O Atlas também trouxe à baila um debate exaustivamente preocupante: o extermínio da juventude negra. Em 2015 o percentual de mortes de jovens entre 15 e 29 anos alcançou o alarmante número de 47,8%.  De 2005 a 2015 houve um aumento de 17,2% na taxa de homicídios entre jovens de 15 a 29 anos. Desses, 92% são do sexo masculino. No ano de 2015 a taxa de homicídio entre homens jovens no estado de Sergipe atingiu 230,4 mortes por 100 mil homens jovens. Ainda neste ano, ocorreram 31.264 mil homicídios entre jovens brasileiros. Em se tratando de jovens negros os números causam mais perplexidade. De cada 100 pessoas vítimas de homicídios no Brasil, 71 são negras. Segundo o Atlas da Violência, jovens e negros do sexo masculino continuam sendo assassinados no Brasil como se vivessem em situação de guerra. No Brasil, negros têm 23,5% mais chances de serem mortos que pessoas de outras etnias. Em 2012 o risco relativo de um jovem negro ser vítima de homicídio era 2,6 vezes maior que um jovem branco. Entre 2005 e 2015 houve uma redução de 12,2% na taxa de homicídio de não negros, ao tempo em que houve um crescimento de 18,2% na taxa de homicídio de negros. Ainda nessa década houve uma variação entre taxas de homicídios de negros e não negros. Na média nacional essa diferença contra negros aumentou 34,7%, relata o Atlas. Nesse ínterim, constatou-se um aumento proporcional da diferença nas mortes violentas de negros em 16 estados. Chama atenção Sergipe, aonde essa diferença aumentou mais, chegando a 171,9%.

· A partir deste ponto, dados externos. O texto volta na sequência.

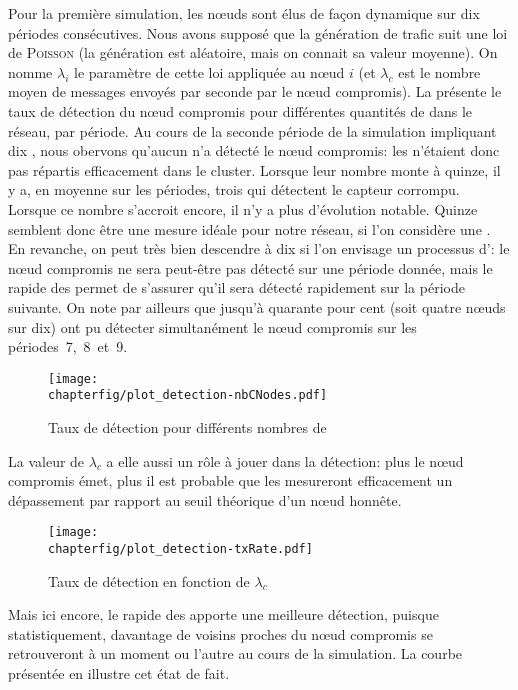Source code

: Pour la première simulation, les nœuds sont élus de façon dynamique sur dix périodes consécutives.
Nous avons supposé que la génération de trafic suit une loi de \textsc{Poisson} (la génération est aléatoire, mais on connait sa valeur moyenne).
On nomme $\lambda_i$ le paramètre de cette loi appliquée au nœud $i$ (et $\lambda_c$ est le nombre moyen de messages envoyés par seconde par le nœud compromis).
La  présente le taux de détection du nœud compromis pour différentes quantités de \cns dans le réseau, par période.
Au cours de la seconde période de la simulation impliquant dix \cns, nous obervons qu'aucun \cn n'a détecté le nœud compromis: les \cns n'étaient donc pas répartis efficacement dans le cluster.
Lorsque leur nombre monte à quinze, il y a, en moyenne sur les périodes, trois \cns qui détectent le capteur corrompu.
Lorsque ce nombre s'accroit encore, il n'y a plus d'évolution notable.
Quinze \cns semblent donc être une mesure idéale pour notre réseau, si l'on considère une \elecstat.
En revanche, on peut très bien descendre à dix \cns si l'on envisage un processus d'\elecdyn: le nœud compromis ne sera peut-être pas détecté sur une période donnée, mais le  rapide des \cns permet de s'assurer qu'il sera détecté rapidement sur la période suivante.
On note par ailleurs que jusqu'à quarante pour cent (soit quatre nœuds sur dix) ont pu détecter simultanément le nœud compromis sur les périodes~7,~8~et~9.
\begin{figure}[ht]
    \centering
    \texttt{[image: \\chapterfig/plot\_detection-nbCNodes.pdf]}
    \caption{Taux de détection pour différents nombres de \cns}\label{sa:fig:detec-nbcn}
\end{figure}

La valeur de $\lambda_c$ a elle aussi un rôle à jouer dans la détection: plus le nœud compromis émet, plus il est probable que les \cns mesureront efficacement un dépassement par rapport au seuil théorique d'un nœud honnête.
\begin{figure}[ht]
    \centering
    \texttt{[image: \\chapterfig/plot\_detection-txRate.pdf]}
    \caption{Taux de détection en fonction de $\lambda_c$}\label{sa:fig:detection-txRate}
\end{figure}
Mais ici encore, le  rapide des \cns apporte une meilleure détection, puisque statistiquement, davantage de voisins proches du nœud compromis se retrouveront \cns à un moment ou l'autre au cours de la simulation.
La courbe présentée en  illustre cet état de fait.

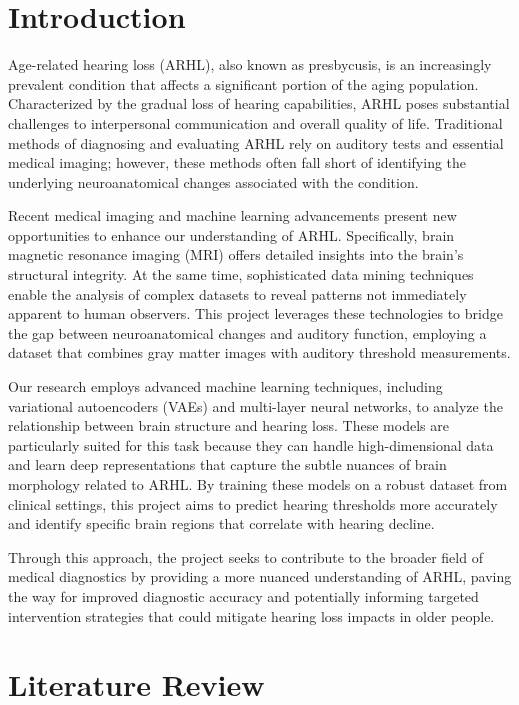 \documentclass[conference,compsoc]{IEEEtran}
\begin{document}
\IEEEpeerreviewmaketitle



\section{Introduction}

Age-related hearing loss (ARHL), also known as presbycusis, is an increasingly prevalent condition that affects a significant portion of the aging population. Characterized by the gradual loss of hearing capabilities, ARHL poses substantial challenges to interpersonal communication and overall quality of life. Traditional methods of diagnosing and evaluating ARHL rely on auditory tests and essential medical imaging; however, these methods often fall short of identifying the underlying neuroanatomical changes associated with the condition.

Recent medical imaging and machine learning advancements present new opportunities to enhance our understanding of ARHL. Specifically, brain magnetic resonance imaging (MRI) offers detailed insights into the brain's structural integrity. At the same time, sophisticated data mining techniques enable the analysis of complex datasets to reveal patterns not immediately apparent to human observers. This project leverages these technologies to bridge the gap between neuroanatomical changes and auditory function, employing a dataset that combines gray matter images with auditory threshold measurements.

Our research employs advanced machine learning techniques, including variational autoencoders (VAEs) and multi-layer neural networks, to analyze the relationship between brain structure and hearing loss. These models are particularly suited for this task because they can handle high-dimensional data and learn deep representations that capture the subtle nuances of brain morphology related to ARHL. By training these models on a robust dataset from clinical settings, this project aims to predict hearing thresholds more accurately and identify specific brain regions that correlate with hearing decline.

Through this approach, the project seeks to contribute to the broader field of medical diagnostics by providing a more nuanced understanding of ARHL, paving the way for improved diagnostic accuracy and potentially informing targeted intervention strategies that could mitigate hearing loss impacts in older people.

\section{Literature Review}
\end{document}
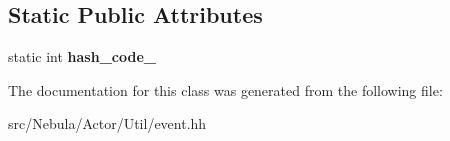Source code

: \subsection*{Static Public Attributes}
\begin{DoxyCompactItemize}
\item 
\hypertarget{classNeb_1_1Event_1_1Actor_1_1Base_ab6711b6cd077caa473f0c3b7416a265f}{static int {\bfseries hash\-\_\-code\-\_\-}}\label{classNeb_1_1Event_1_1Actor_1_1Base_ab6711b6cd077caa473f0c3b7416a265f}

\end{DoxyCompactItemize}


The documentation for this class was generated from the following file\-:\begin{DoxyCompactItemize}
\item 
src/\-Nebula/\-Actor/\-Util/event.\-hh\end{DoxyCompactItemize}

A arma de fogo é o principal instrumento utilizado para a prática de homicídios. Em 2015, 41.817 pessoas sofreram homicídios por arma de fogo, o que corresponde a 71,9% do total de casos. Para termos uma ideia do que isso representa, em todo o continente europeu apenas 21% correspondem a esses casos. A cada 1% na proliferação de armas de fogo, tem-se o aumento de 2% na taxa de homicídios nas cidades (Cerqueira 2014). Embora o estudo aponte os caminhos que devem ser seguidos, na contramão das pesquisas tramita na Câmara dos Deputados o projeto de Lei 3.722/2012 que visa revogar o Estatuto do Desarmamento, permitindo, inclusive, que indivíduos que respondem a processos por crimes violentos possam ter o registro de até seis armas de fogo, bem como portá-las em espaços públicos. Sob os interesses da bancada financiada pela indústria armamentista, tal projeto representa a institucionalização de crimes praticados por armas de fogo no Brasil.

O perfil dos que mais morrem no Brasil é composto por homens, jovens, negros e de baixa escolaridade. Não por coincidência, esse também é o perfil da maioria da população carcerária brasileira, vítima da seletividade do nosso sistema penal. O crescimento da violência entre jovens e negros traduz-se num grave problema social que carece de alternativas à sua superação. O investimento em políticas públicas de inserção pela garantia de direitos pode ser uma saída para esse quadro social. O Brasil tem experiências exitosas que comprovam que é possível alterar essa realidade, como os casos de Pernambuco e Espírito Santo, por exemplo. A interface entre a educação, saúde, assistência social, cultura, lazer e segurança pública precisam ser entendidas como prioridade frente à lógica da repressão belicista instituída. Precisamos de uma estratégia que supere esse modelo que gera segregação e violência, rompendo com o capital e implantando políticas que tornem a violência exceção, não regra.